Dataset entries:
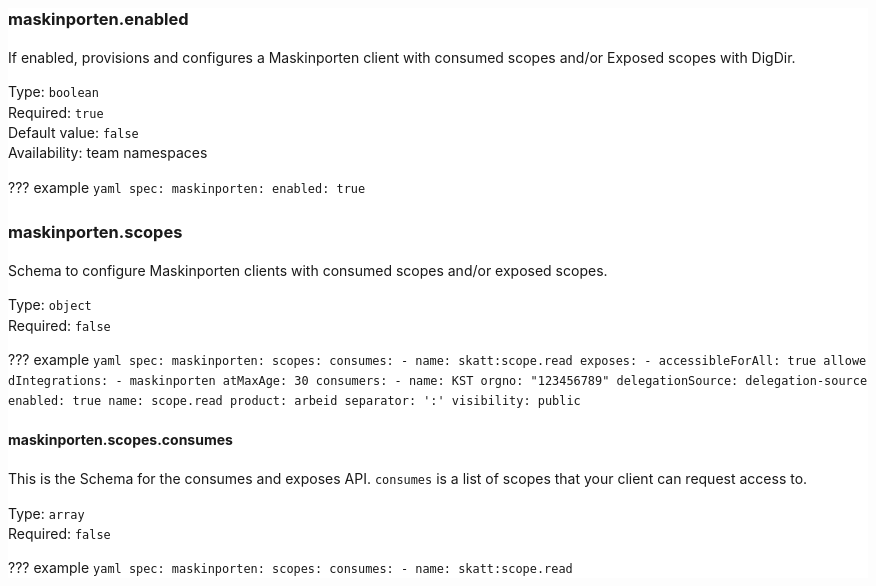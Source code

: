 ### maskinporten.enabled
If enabled, provisions and configures a Maskinporten client with consumed scopes and/or Exposed scopes with DigDir.

Type: `boolean`<br />
Required: `true`<br />
Default value: `false`<br />
Availability: team namespaces<br />

??? example
    ``` yaml
    spec:
      maskinporten:
        enabled: true
    ```

### maskinporten.scopes
Schema to configure Maskinporten clients with consumed scopes and/or exposed scopes.

Type: `object`<br />
Required: `false`<br />

??? example
    ``` yaml
    spec:
      maskinporten:
        scopes:
          consumes:
            - name: skatt:scope.read
          exposes:
            - accessibleForAll: true
              allowedIntegrations:
                - maskinporten
              atMaxAge: 30
              consumers:
                - name: KST
                  orgno: "123456789"
              delegationSource: delegation-source
              enabled: true
              name: scope.read
              product: arbeid
              separator: ':'
              visibility: public
    ```

#### maskinporten.scopes.consumes
This is the Schema for the consumes and exposes API.
`consumes` is a list of scopes that your client can request access to.

Type: `array`<br />
Required: `false`<br />

??? example
    ``` yaml
    spec:
      maskinporten:
        scopes:
          consumes:
            - name: skatt:scope.read
    ```
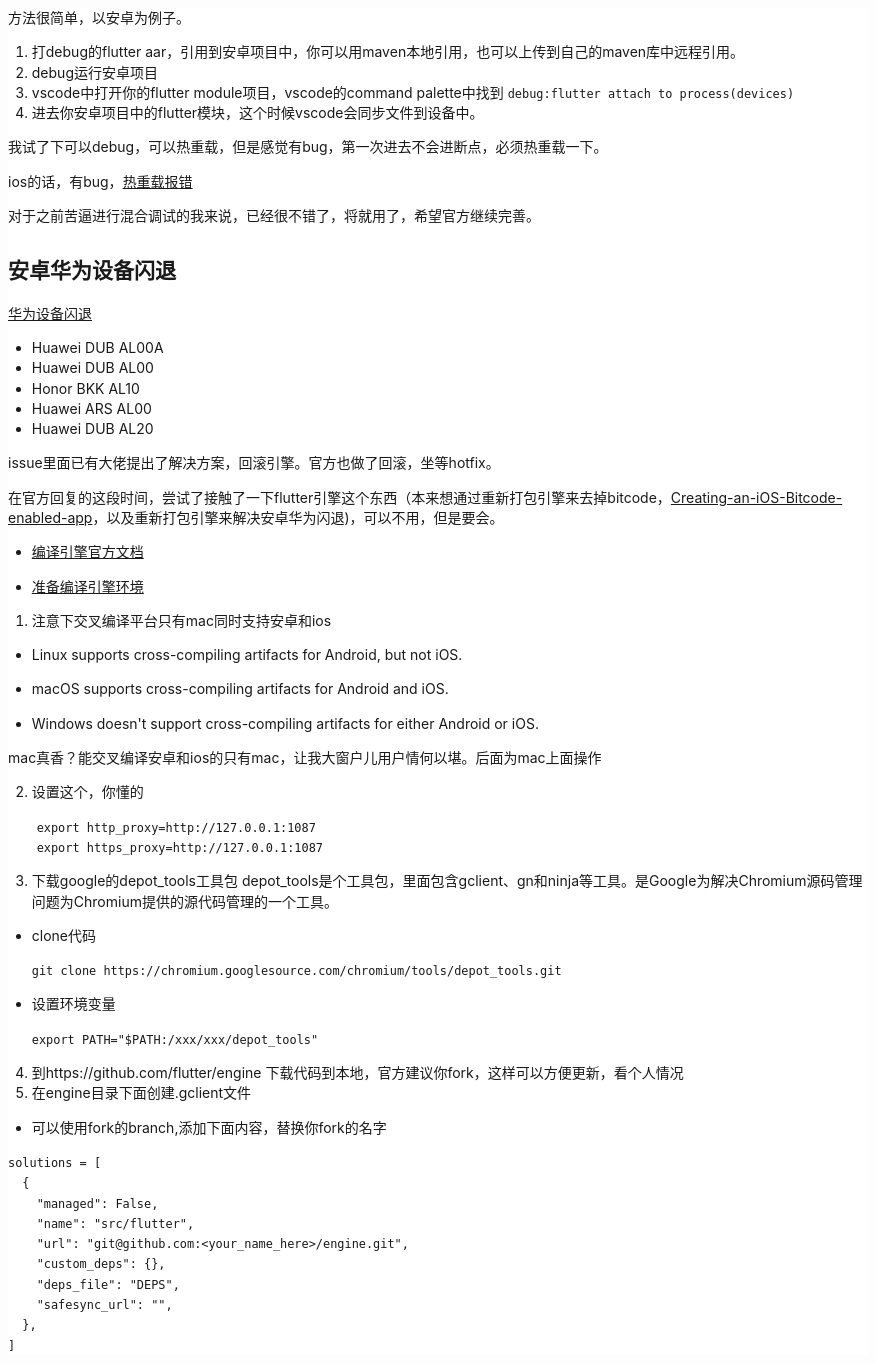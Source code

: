 方法很简单，以安卓为例子。
1. 打debug的flutter aar，引用到安卓项目中，你可以用maven本地引用，也可以上传到自己的maven库中远程引用。
2. debug运行安卓项目
3. vscode中打开你的flutter module项目，vscode的command palette中找到
`debug:flutter attach to process(devices)`
4. 进去你安卓项目中的flutter模块，这个时候vscode会同步文件到设备中。

我试了下可以debug，可以热重载，但是感觉有bug，第一次进去不会进断点，必须热重载一下。

ios的话，有bug，[热重载报错](https://github.com/flutter/flutter/issues/47761)

对于之前苦逼进行混合调试的我来说，已经很不错了，将就用了，希望官方继续完善。

## 安卓华为设备闪退
[华为设备闪退](https://github.com/flutter/flutter/issues/47804)

* Huawei DUB AL00A
* Huawei DUB AL00
* Honor BKK AL10
* Huawei ARS AL00
* Huawei DUB AL20

issue里面已有大佬提出了解决方案，回滚引擎。官方也做了回滚，坐等hotfix。

在官方回复的这段时间，尝试了接触了一下flutter引擎这个东西（本来想通过重新打包引擎来去掉bitcode，[Creating-an-iOS-Bitcode-enabled-app](https://github.com/flutter/flutter/wiki/Creating-an-iOS-Bitcode-enabled-app)，以及重新打包引擎来解决安卓华为闪退)，可以不用，但是要会。

* [编译引擎官方文档](https://github.com/flutter/flutter/wiki/Compiling-the-engine)

* [准备编译引擎环境](https://github.com/flutter/flutter/wiki/Setting-up-the-Engine-development-environment)

1. 注意下交叉编译平台只有mac同时支持安卓和ios

* Linux supports cross-compiling artifacts for Android, but not iOS.

* macOS supports cross-compiling artifacts for Android and iOS.

* Windows doesn't support cross-compiling artifacts for either Android or iOS.
  
mac真香？能交叉编译安卓和ios的只有mac，让我大窗户儿用户情何以堪。后面为mac上面操作

2. 设置这个，你懂的
```
    export http_proxy=http://127.0.0.1:1087
    export https_proxy=http://127.0.0.1:1087
```
3. 下载google的depot_tools工具包
depot_tools是个工具包，里面包含gclient、gn和ninja等工具。是Google为解决Chromium源码管理问题为Chromium提供的源代码管理的一个工具。

* clone代码

  `git clone https://chromium.googlesource.com/chromium/tools/depot_tools.git`

* 设置环境变量

  `export PATH="$PATH:/xxx/xxx/depot_tools"`

4. 到https://github.com/flutter/engine 下载代码到本地，官方建议你fork，这样可以方便更新，看个人情况
5. 在engine目录下面创建.gclient文件
* 可以使用fork的branch,添加下面内容，替换你fork的名字
```
solutions = [
  {
    "managed": False,
    "name": "src/flutter",
    "url": "git@github.com:<your_name_here>/engine.git",
    "custom_deps": {},
    "deps_file": "DEPS",
    "safesync_url": "",
  },
]
```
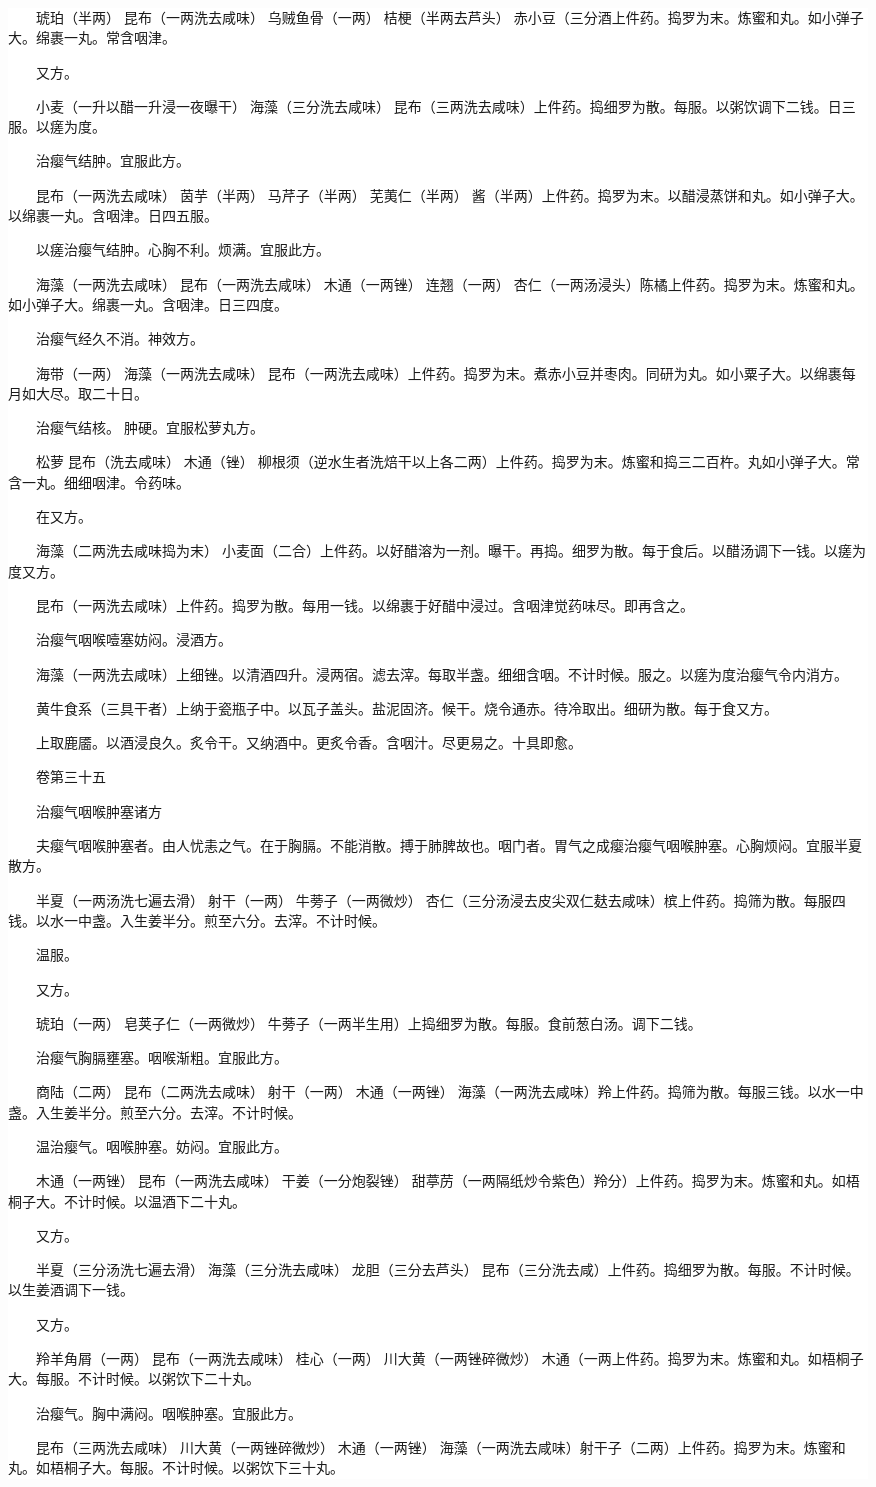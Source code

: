 　　琥珀（半两） 昆布（一两洗去咸味） 乌贼鱼骨（一两） 桔梗（半两去芦头） 赤小豆（三分酒上件药。捣罗为末。炼蜜和丸。如小弹子大。绵裹一丸。常含咽津。

　　又方。

　　小麦（一升以醋一升浸一夜曝干） 海藻（三分洗去咸味） 昆布（三两洗去咸味）上件药。捣细罗为散。每服。以粥饮调下二钱。日三服。以瘥为度。

　　治瘿气结肿。宜服此方。

　　昆布（一两洗去咸味） 茵芋（半两） 马芹子（半两） 芜荑仁（半两） 酱（半两）上件药。捣罗为末。以醋浸蒸饼和丸。如小弹子大。以绵裹一丸。含咽津。日四五服。

　　以瘥治瘿气结肿。心胸不利。烦满。宜服此方。

　　海藻（一两洗去咸味） 昆布（一两洗去咸味） 木通（一两锉） 连翘（一两） 杏仁（一两汤浸头）陈橘上件药。捣罗为末。炼蜜和丸。如小弹子大。绵裹一丸。含咽津。日三四度。

　　治瘿气经久不消。神效方。

　　海带（一两） 海藻（一两洗去咸味） 昆布（一两洗去咸味）上件药。捣罗为末。煮赤小豆并枣肉。同研为丸。如小粟子大。以绵裹每月如大尽。取二十日。

　　治瘿气结核。 肿硬。宜服松萝丸方。

　　松萝 昆布（洗去咸味） 木通（锉） 柳根须（逆水生者洗焙干以上各二两）上件药。捣罗为末。炼蜜和捣三二百杵。丸如小弹子大。常含一丸。细细咽津。令药味。

　　在又方。

　　海藻（二两洗去咸味捣为末） 小麦面（二合）上件药。以好醋溶为一剂。曝干。再捣。细罗为散。每于食后。以醋汤调下一钱。以瘥为度又方。

　　昆布（一两洗去咸味）上件药。捣罗为散。每用一钱。以绵裹于好醋中浸过。含咽津觉药味尽。即再含之。

　　治瘿气咽喉噎塞妨闷。浸酒方。

　　海藻（一两洗去咸味）上细锉。以清酒四升。浸两宿。滤去滓。每取半盏。细细含咽。不计时候。服之。以瘥为度治瘿气令内消方。

　　黄牛食系（三具干者）上纳于瓷瓶子中。以瓦子盖头。盐泥固济。候干。烧令通赤。待冷取出。细研为散。每于食又方。

　　上取鹿靥。以酒浸良久。炙令干。又纳酒中。更炙令香。含咽汁。尽更易之。十具即愈。

　　卷第三十五

　　治瘿气咽喉肿塞诸方

　　夫瘿气咽喉肿塞者。由人忧恚之气。在于胸膈。不能消散。搏于肺脾故也。咽门者。胃气之成瘿治瘿气咽喉肿塞。心胸烦闷。宜服半夏散方。

　　半夏（一两汤洗七遍去滑） 射干（一两） 牛蒡子（一两微炒） 杏仁（三分汤浸去皮尖双仁麸去咸味）槟上件药。捣筛为散。每服四钱。以水一中盏。入生姜半分。煎至六分。去滓。不计时候。

　　温服。

　　又方。

　　琥珀（一两） 皂荚子仁（一两微炒） 牛蒡子（一两半生用）上捣细罗为散。每服。食前葱白汤。调下二钱。

　　治瘿气胸膈壅塞。咽喉渐粗。宜服此方。

　　商陆（二两） 昆布（二两洗去咸味） 射干（一两） 木通（一两锉） 海藻（一两洗去咸味）羚上件药。捣筛为散。每服三钱。以水一中盏。入生姜半分。煎至六分。去滓。不计时候。

　　温治瘿气。咽喉肿塞。妨闷。宜服此方。

　　木通（一两锉） 昆布（一两洗去咸味） 干姜（一分炮裂锉） 甜葶苈（一两隔纸炒令紫色）羚分）上件药。捣罗为末。炼蜜和丸。如梧桐子大。不计时候。以温酒下二十丸。

　　又方。

　　半夏（三分汤洗七遍去滑） 海藻（三分洗去咸味） 龙胆（三分去芦头） 昆布（三分洗去咸）上件药。捣细罗为散。每服。不计时候。以生姜酒调下一钱。

　　又方。

　　羚羊角屑（一两） 昆布（一两洗去咸味） 桂心（一两） 川大黄（一两锉碎微炒） 木通（一两上件药。捣罗为末。炼蜜和丸。如梧桐子大。每服。不计时候。以粥饮下二十丸。

　　治瘿气。胸中满闷。咽喉肿塞。宜服此方。

　　昆布（三两洗去咸味） 川大黄（一两锉碎微炒） 木通（一两锉） 海藻（一两洗去咸味）射干子（二两）上件药。捣罗为末。炼蜜和丸。如梧桐子大。每服。不计时候。以粥饮下三十丸。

* _TASK GOAL_
Search the entries for the word "Schema", then copy every line in which it is found.

* _WRITTEN SOLUTION_
Schema to configure Maskinporten clients with consumed scopes and/or exposed scopes.
This is the Schema for the consumes and exposes API.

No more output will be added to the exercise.